#### [Data for review]
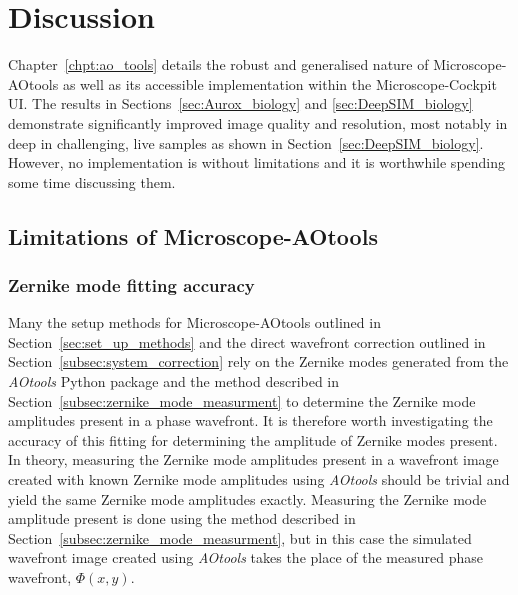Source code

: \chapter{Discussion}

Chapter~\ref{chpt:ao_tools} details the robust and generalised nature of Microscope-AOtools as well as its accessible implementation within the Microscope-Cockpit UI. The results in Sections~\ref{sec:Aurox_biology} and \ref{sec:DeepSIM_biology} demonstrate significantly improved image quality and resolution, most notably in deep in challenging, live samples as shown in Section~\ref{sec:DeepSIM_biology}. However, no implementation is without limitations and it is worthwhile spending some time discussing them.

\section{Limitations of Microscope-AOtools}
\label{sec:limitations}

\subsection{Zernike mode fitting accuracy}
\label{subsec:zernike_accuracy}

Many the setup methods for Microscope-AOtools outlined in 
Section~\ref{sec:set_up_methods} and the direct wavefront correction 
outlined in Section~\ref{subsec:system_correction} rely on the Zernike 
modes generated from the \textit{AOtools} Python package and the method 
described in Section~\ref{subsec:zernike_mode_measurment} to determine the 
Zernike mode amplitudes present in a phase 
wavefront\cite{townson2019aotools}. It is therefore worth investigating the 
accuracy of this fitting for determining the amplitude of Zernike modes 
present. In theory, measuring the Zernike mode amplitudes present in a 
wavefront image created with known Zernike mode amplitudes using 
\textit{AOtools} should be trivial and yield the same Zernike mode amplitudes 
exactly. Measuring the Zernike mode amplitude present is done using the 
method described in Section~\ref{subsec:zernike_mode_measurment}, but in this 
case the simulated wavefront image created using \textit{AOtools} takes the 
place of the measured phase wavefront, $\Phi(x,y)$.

--

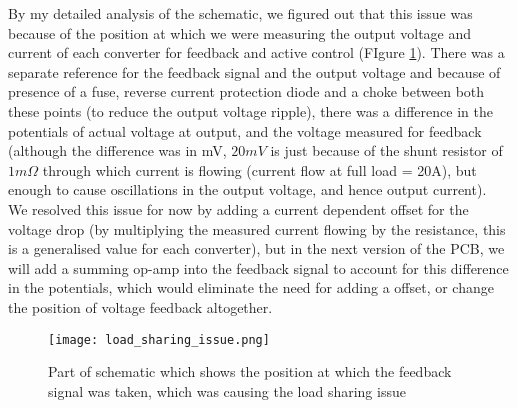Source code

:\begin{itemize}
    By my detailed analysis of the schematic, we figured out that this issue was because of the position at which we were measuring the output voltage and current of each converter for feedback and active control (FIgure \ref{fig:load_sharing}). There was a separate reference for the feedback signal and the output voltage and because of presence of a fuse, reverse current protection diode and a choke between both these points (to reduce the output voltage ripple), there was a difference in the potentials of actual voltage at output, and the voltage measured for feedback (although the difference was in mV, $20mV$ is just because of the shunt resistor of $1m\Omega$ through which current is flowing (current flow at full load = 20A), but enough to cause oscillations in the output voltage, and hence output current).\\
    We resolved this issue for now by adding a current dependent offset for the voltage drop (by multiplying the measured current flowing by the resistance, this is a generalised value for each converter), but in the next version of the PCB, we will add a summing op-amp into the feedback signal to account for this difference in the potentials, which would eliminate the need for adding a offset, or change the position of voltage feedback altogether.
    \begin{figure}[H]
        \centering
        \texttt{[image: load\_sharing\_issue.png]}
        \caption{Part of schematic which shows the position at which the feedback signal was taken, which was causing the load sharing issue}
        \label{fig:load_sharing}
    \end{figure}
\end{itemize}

#### [What you need to do]
Give back, exactly as written, the stretch from the line with "present. In theory, measuring" through the line with "place of the", and no other lines from the records above.

#### [Response to this task]
present. In theory, measuring the Zernike mode amplitudes present in a 
wavefront image created with known Zernike mode amplitudes using 
\textit{AOtools} should be trivial and yield the same Zernike mode amplitudes 
exactly. Measuring the Zernike mode amplitude present is done using the 
method described in Section~\ref{subsec:zernike_mode_measurment}, but in this 
case the simulated wavefront image created using \textit{AOtools} takes the 
place of the measured phase wavefront, $\Phi(x,y)$.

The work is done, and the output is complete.